Extracted data entries
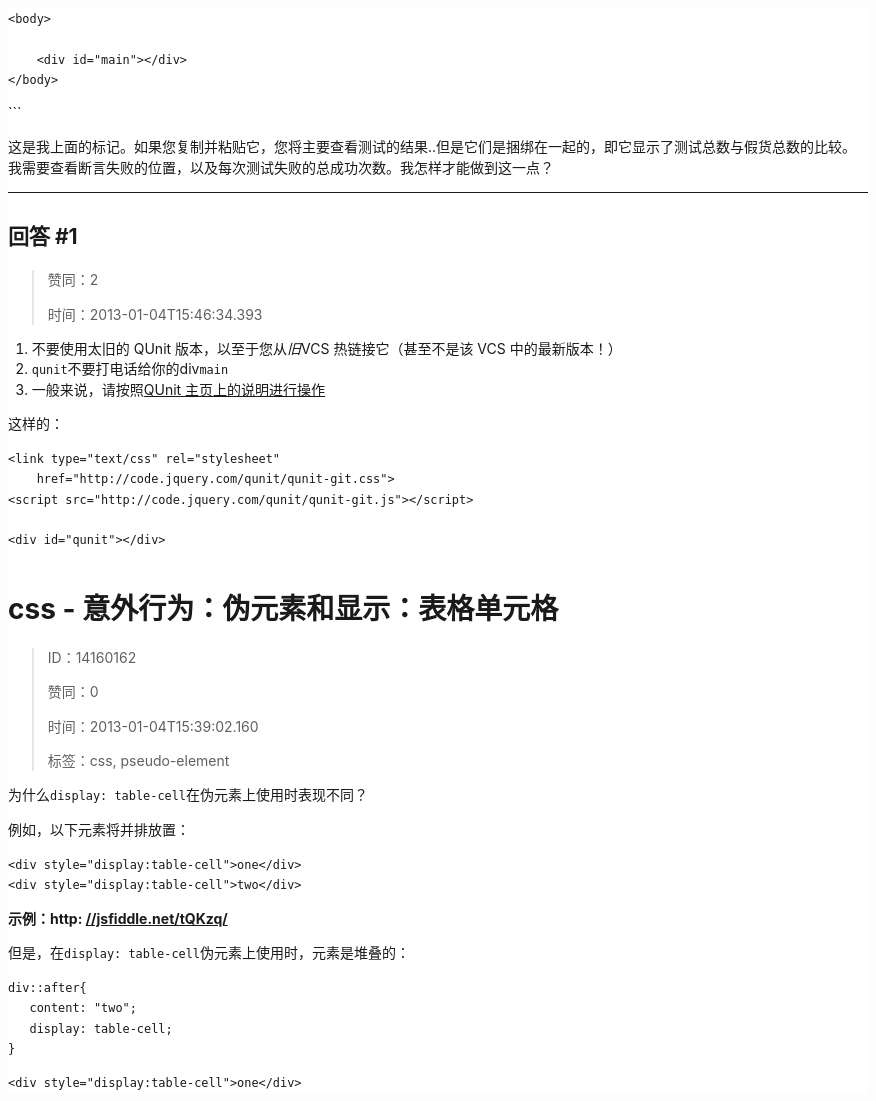     <body>

        <div id="main"></div>
    </body>
</html> 
```

这是我上面的标记。如果您复制并粘贴它，您将主要查看测试的结果..但是它们是捆绑在一起的，即它显示了测试总数与假货总数的比较。我需要查看断言失败的位置，以及每次测试失败的总成功次数。我怎样才能做到这一点？

* * *

## 回答 #1

> 赞同：2
> 
> 时间：2013-01-04T15:46:34.393

1.  不要使用太旧的 QUnit 版本，以至于您从*旧*VCS 热链接它（甚至不是该 VCS 中的最新版本！）
2.  `qunit`不要打电话给你的div`main`
3.  一般来说，请按照[QUnit 主页上的说明进行操作](http://qunitjs.com/)

这样的：

```
<link type="text/css" rel="stylesheet"
    href="http://code.jquery.com/qunit/qunit-git.css">
<script src="http://code.jquery.com/qunit/qunit-git.js"></script>

<div id="qunit"></div> 
```

# css - 意外行为：伪元素和显示：表格单元格

> ID：14160162
> 
> 赞同：0
> 
> 时间：2013-01-04T15:39:02.160
> 
> 标签：css, pseudo-element

为什么`display: table-cell`在伪元素上使用时表现不同？

例如，以下元素将并排放置：

```
<div style="display:table-cell">one</div>
<div style="display:table-cell">two</div> 
```

**示例：http: [//jsfiddle.net/tQKzq/](http://jsfiddle.net/tQKzq/)**

但是，在`display: table-cell`伪元素上使用时，元素是堆叠的：

```
div::after{
   content: "two";
   display: table-cell;   
} 
```

```
<div style="display:table-cell">one</div> 
```

```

● **Required work**:
Reproduce the data word for word, excluding its pictures.

● **Output of the task**:
     <body>

        <div id="main"></div>
    </body>
</html> 
```

这是我上面的标记。如果您复制并粘贴它，您将主要查看测试的结果..但是它们是捆绑在一起的，即它显示了测试总数与假货总数的比较。我需要查看断言失败的位置，以及每次测试失败的总成功次数。我怎样才能做到这一点？

* * *

## 回答 #1

> 赞同：2
> 
> 时间：2013-01-04T15:46:34.393

1.  不要使用太旧的 QUnit 版本，以至于您从*旧*VCS 热链接它（甚至不是该 VCS 中的最新版本！）
2.  `qunit`不要打电话给你的div`main`
3.  一般来说，请按照[QUnit 主页上的说明进行操作](http://qunitjs.com/)

这样的：

```
<link type="text/css" rel="stylesheet"
    href="http://code.jquery.com/qunit/qunit-git.css">
<script src="http://code.jquery.com/qunit/qunit-git.js"></script>

<div id="qunit"></div> 
```

# css - 意外行为：伪元素和显示：表格单元格

> ID：14160162
> 
> 赞同：0
> 
> 时间：2013-01-04T15:39:02.160
> 
> 标签：css, pseudo-element

为什么`display: table-cell`在伪元素上使用时表现不同？

例如，以下元素将并排放置：

```
<div style="display:table-cell">one</div>
<div style="display:table-cell">two</div> 
```

**示例：http: [//jsfiddle.net/tQKzq/](http://jsfiddle.net/tQKzq/)**

但是，在`display: table-cell`伪元素上使用时，元素是堆叠的：

```
div::after{
   content: "two";
   display: table-cell;   
} 
```

```
<div style="display:table-cell">one</div> 
```

```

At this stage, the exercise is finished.